Return the lines below exactly, from the first line to the line that contains "1. 后端路由：对于普通的网". Leave out pictures.

Stored data
--------------------------------
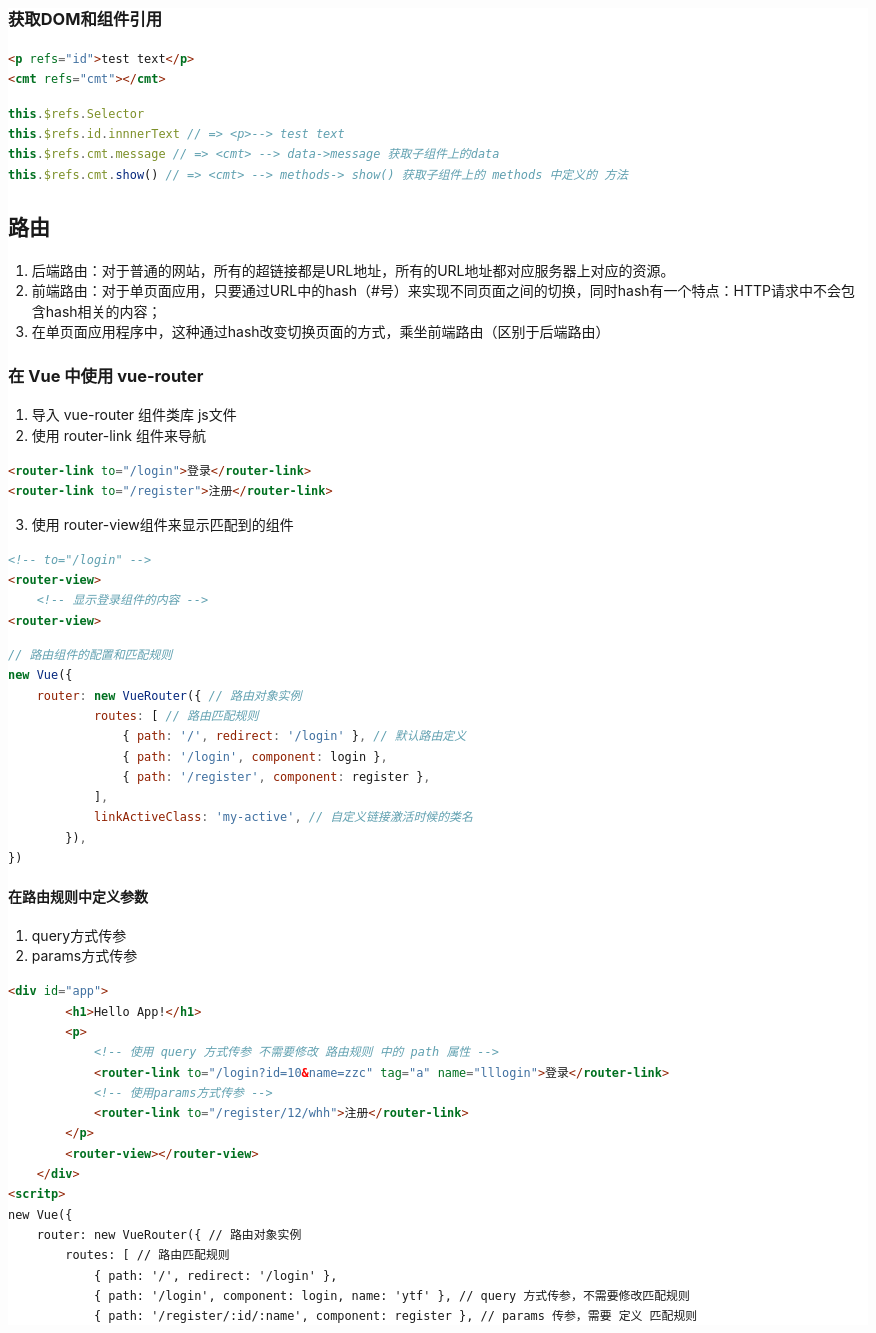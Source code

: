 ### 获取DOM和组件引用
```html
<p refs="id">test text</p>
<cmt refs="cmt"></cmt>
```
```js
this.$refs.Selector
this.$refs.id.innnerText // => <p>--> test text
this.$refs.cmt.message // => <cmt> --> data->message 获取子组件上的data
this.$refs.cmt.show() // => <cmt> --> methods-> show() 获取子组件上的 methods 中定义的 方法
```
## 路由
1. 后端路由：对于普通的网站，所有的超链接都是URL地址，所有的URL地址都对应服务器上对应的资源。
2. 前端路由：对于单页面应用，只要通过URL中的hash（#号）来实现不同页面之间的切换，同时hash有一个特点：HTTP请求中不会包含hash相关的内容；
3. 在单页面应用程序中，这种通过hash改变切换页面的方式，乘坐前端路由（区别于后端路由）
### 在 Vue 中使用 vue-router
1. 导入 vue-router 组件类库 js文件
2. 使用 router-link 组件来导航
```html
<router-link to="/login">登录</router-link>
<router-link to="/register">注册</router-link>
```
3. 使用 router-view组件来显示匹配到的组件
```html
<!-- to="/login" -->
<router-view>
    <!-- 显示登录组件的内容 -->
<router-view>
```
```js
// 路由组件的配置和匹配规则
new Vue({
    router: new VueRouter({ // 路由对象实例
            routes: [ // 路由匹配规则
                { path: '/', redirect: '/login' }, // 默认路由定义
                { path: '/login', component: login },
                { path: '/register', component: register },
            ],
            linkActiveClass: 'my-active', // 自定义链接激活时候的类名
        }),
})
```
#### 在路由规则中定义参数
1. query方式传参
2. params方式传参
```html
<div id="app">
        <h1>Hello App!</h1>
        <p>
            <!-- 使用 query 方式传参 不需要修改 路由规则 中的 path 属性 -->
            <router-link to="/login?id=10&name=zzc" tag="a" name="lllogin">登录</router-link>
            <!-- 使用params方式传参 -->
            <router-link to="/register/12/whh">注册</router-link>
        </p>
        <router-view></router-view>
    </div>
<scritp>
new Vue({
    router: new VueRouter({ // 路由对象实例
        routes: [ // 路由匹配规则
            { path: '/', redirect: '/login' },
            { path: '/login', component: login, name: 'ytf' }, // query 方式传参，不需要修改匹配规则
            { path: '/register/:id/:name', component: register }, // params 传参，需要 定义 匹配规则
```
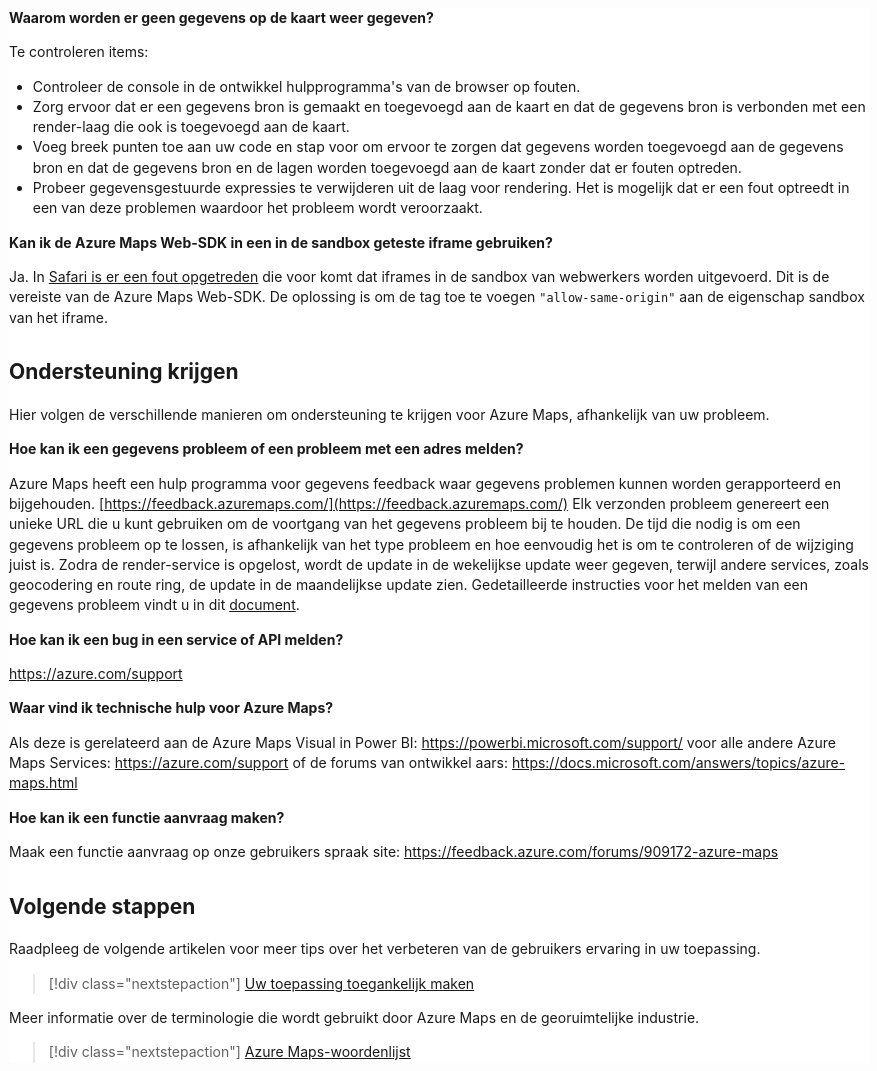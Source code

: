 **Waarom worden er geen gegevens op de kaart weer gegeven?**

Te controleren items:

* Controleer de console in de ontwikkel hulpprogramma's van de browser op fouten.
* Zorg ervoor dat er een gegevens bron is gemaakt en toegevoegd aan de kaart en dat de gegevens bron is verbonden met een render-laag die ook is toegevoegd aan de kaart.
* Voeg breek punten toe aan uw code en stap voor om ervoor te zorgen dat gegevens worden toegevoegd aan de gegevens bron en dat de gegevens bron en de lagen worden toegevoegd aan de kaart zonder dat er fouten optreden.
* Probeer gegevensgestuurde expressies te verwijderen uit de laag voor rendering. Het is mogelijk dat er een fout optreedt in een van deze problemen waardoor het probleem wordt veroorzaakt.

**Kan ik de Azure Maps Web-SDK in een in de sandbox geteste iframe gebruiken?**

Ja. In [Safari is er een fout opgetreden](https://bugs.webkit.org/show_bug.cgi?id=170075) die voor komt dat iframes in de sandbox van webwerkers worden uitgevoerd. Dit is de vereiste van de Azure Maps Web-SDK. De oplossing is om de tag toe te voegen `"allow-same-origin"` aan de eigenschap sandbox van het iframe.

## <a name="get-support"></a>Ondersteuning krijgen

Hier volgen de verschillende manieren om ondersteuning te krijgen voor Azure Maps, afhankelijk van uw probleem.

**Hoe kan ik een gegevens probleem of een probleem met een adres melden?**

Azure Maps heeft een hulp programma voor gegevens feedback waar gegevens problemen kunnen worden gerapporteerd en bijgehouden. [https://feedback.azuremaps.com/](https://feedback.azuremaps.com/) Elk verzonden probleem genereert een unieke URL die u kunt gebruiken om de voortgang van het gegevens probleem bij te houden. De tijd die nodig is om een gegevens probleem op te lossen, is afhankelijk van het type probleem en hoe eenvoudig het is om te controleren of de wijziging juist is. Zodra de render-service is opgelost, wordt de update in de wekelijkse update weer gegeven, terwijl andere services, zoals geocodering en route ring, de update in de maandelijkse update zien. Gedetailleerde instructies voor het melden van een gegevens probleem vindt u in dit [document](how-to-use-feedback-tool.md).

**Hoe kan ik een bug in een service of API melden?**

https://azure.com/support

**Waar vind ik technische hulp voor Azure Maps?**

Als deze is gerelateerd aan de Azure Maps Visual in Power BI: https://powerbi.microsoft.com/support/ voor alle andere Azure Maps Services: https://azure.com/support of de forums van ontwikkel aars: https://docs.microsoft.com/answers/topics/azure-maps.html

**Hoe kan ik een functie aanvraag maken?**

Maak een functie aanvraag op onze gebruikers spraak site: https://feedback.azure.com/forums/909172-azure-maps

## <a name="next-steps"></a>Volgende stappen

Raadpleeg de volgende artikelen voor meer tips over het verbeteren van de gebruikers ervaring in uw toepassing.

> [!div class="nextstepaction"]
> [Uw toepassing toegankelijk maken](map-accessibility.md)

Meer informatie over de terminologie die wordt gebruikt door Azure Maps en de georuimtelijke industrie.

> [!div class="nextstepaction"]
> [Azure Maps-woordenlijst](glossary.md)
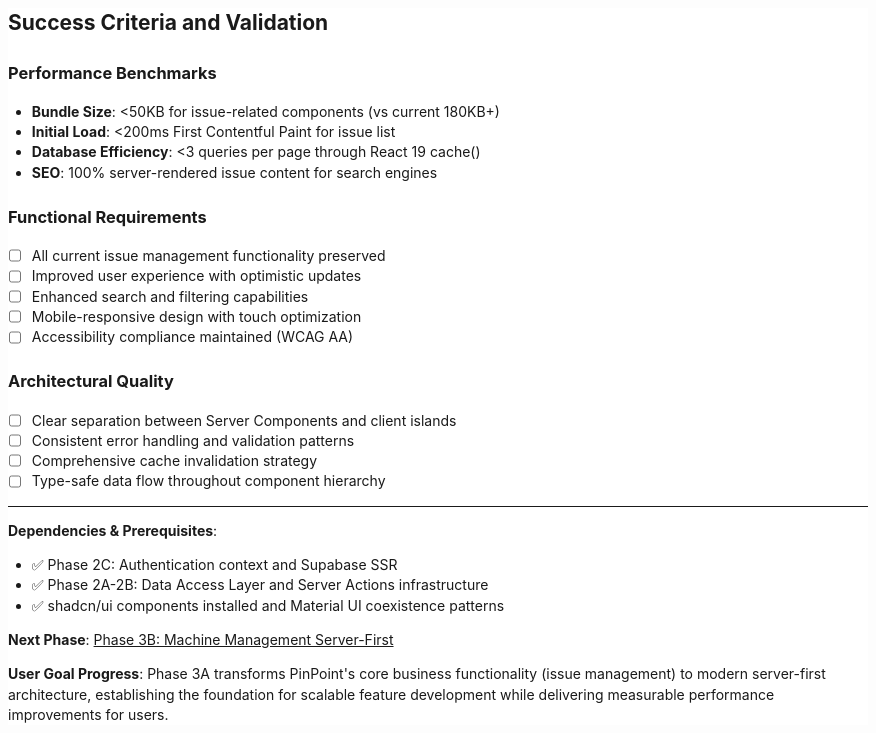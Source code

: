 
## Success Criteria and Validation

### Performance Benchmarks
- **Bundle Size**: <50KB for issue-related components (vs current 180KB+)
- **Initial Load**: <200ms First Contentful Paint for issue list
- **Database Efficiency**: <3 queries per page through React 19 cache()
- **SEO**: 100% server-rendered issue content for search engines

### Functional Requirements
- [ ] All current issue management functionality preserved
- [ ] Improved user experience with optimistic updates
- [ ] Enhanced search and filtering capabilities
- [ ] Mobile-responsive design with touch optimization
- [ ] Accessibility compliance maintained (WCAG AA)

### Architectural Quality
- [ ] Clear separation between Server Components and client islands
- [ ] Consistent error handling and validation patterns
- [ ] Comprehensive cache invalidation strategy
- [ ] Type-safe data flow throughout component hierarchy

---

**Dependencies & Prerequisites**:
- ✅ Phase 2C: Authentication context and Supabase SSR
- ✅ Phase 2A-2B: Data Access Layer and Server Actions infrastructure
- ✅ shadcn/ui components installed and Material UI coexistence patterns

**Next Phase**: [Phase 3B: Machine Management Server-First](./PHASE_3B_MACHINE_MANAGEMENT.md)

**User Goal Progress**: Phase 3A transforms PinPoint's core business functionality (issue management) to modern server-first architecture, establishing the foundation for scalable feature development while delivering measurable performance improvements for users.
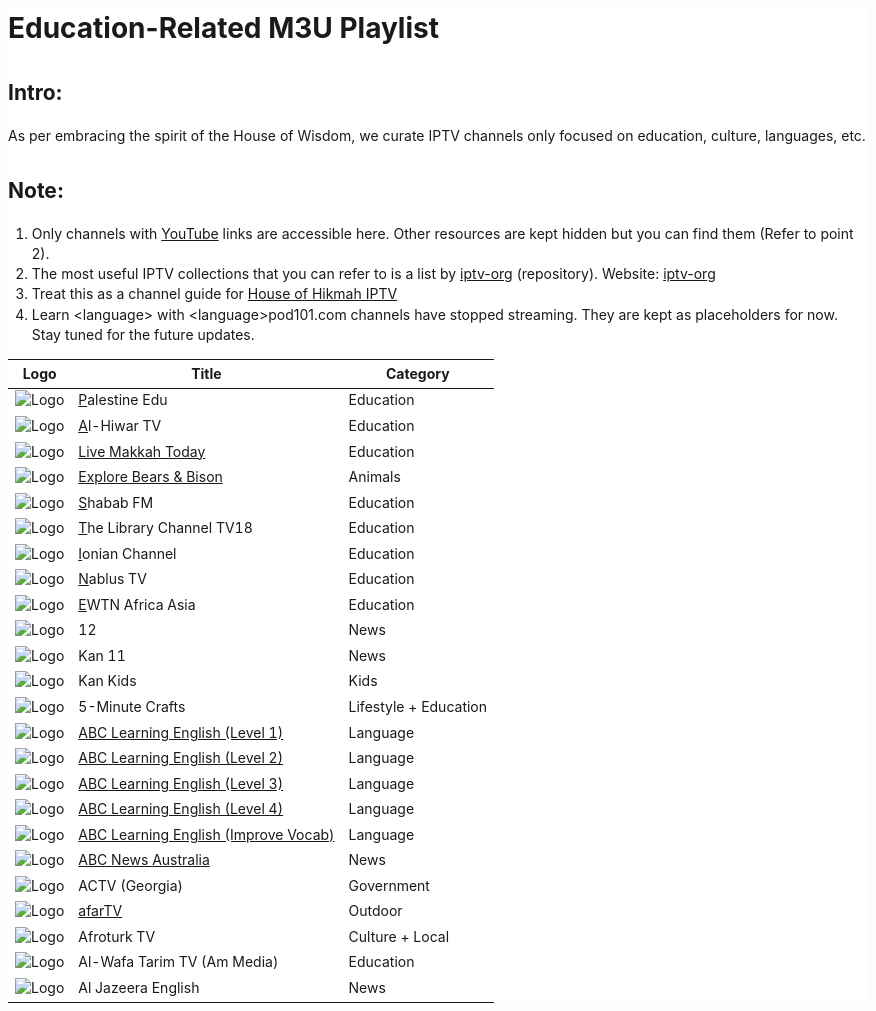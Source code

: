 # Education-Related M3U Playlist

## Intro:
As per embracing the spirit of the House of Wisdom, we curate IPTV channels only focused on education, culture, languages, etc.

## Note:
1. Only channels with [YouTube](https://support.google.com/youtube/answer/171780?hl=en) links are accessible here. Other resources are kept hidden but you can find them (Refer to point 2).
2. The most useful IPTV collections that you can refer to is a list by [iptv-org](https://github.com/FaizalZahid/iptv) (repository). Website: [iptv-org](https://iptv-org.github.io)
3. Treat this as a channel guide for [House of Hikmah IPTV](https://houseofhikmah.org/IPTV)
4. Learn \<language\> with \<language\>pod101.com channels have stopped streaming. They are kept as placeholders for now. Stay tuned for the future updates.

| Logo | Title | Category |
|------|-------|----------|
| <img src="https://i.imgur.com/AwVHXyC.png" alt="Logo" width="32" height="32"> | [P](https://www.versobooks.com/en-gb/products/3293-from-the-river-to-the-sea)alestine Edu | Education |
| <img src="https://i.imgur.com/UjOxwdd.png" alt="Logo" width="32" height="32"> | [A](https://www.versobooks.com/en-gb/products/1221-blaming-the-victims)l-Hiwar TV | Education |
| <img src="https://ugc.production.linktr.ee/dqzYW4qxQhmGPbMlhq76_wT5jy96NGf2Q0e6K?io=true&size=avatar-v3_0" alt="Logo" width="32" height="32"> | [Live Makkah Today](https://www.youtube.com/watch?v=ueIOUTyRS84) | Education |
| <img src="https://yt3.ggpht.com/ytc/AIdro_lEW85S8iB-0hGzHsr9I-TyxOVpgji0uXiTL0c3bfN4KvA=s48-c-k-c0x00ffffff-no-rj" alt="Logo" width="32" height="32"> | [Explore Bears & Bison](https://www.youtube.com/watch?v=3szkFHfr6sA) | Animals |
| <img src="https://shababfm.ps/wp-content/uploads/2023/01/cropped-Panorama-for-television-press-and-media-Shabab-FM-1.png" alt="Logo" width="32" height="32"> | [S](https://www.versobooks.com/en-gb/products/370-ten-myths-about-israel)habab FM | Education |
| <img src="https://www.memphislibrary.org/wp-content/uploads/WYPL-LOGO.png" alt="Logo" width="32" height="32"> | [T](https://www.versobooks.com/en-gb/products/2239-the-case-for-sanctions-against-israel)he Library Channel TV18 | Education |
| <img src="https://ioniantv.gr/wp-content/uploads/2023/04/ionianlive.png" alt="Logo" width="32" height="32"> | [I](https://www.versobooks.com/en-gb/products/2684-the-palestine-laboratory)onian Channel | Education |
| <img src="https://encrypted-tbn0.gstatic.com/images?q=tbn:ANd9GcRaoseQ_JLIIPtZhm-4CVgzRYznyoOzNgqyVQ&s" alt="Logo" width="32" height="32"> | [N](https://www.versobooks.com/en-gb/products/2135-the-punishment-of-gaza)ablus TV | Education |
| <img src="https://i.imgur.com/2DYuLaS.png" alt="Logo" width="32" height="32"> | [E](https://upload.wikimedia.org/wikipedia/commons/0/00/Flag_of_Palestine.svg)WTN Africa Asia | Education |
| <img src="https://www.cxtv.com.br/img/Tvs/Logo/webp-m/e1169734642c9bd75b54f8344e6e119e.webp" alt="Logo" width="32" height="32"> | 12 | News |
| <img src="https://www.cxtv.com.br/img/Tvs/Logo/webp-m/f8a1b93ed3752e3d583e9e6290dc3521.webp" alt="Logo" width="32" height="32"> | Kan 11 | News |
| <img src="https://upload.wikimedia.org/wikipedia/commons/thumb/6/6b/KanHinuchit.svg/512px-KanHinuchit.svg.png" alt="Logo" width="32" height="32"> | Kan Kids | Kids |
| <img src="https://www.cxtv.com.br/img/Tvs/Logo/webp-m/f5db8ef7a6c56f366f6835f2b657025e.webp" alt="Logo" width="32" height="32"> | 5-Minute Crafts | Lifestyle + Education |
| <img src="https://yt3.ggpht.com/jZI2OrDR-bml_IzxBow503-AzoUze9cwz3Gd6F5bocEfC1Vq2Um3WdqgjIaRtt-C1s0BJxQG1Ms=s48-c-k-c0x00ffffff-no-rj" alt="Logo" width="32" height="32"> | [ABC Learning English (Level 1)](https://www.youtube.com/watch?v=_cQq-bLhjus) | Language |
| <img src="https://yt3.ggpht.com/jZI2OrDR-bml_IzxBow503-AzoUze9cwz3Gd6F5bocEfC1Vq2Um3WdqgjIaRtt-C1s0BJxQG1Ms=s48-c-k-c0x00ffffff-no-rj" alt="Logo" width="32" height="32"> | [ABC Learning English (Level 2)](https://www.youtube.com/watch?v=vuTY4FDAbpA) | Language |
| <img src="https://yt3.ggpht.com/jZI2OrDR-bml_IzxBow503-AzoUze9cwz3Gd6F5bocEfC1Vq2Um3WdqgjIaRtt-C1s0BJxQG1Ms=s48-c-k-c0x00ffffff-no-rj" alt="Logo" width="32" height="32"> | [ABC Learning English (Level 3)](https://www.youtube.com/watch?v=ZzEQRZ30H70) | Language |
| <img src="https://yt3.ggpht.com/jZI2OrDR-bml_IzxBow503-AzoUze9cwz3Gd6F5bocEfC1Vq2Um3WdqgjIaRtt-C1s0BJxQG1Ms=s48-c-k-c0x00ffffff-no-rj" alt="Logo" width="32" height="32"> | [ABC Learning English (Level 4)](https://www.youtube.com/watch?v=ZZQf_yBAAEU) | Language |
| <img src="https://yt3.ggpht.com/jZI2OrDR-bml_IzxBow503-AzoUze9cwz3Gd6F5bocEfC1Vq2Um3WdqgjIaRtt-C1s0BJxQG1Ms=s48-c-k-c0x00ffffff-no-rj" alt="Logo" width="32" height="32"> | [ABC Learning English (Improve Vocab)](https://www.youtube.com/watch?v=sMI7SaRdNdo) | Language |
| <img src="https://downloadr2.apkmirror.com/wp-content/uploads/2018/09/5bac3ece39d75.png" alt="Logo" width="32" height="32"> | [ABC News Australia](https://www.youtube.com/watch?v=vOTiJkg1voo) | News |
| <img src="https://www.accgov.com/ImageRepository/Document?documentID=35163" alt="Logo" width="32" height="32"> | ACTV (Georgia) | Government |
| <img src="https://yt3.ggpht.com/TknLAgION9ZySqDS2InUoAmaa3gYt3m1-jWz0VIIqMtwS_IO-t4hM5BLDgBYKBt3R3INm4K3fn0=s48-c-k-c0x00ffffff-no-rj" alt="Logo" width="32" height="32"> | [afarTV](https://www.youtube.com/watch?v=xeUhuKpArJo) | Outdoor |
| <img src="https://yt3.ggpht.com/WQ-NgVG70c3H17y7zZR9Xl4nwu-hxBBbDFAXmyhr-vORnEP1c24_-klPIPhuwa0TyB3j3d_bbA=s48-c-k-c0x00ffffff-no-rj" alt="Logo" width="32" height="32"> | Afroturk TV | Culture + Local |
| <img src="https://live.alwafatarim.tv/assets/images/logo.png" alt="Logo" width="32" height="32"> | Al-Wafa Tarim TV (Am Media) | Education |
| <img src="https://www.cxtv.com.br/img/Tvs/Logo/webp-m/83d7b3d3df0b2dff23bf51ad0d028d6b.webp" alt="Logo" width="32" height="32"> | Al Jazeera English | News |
--------------------------------
*ANSWER SECTION*.
Source code

: ### 获取DOM和组件引用
```html
<p refs="id">test text</p>
<cmt refs="cmt"></cmt>
```
```js
this.$refs.Selector
this.$refs.id.innnerText // => <p>--> test text
this.$refs.cmt.message // => <cmt> --> data->message 获取子组件上的data
this.$refs.cmt.show() // => <cmt> --> methods-> show() 获取子组件上的 methods 中定义的 方法
```
## 路由
1. 后端路由：对于普通的网站，所有的超链接都是URL地址，所有的URL地址都对应服务器上对应的资源。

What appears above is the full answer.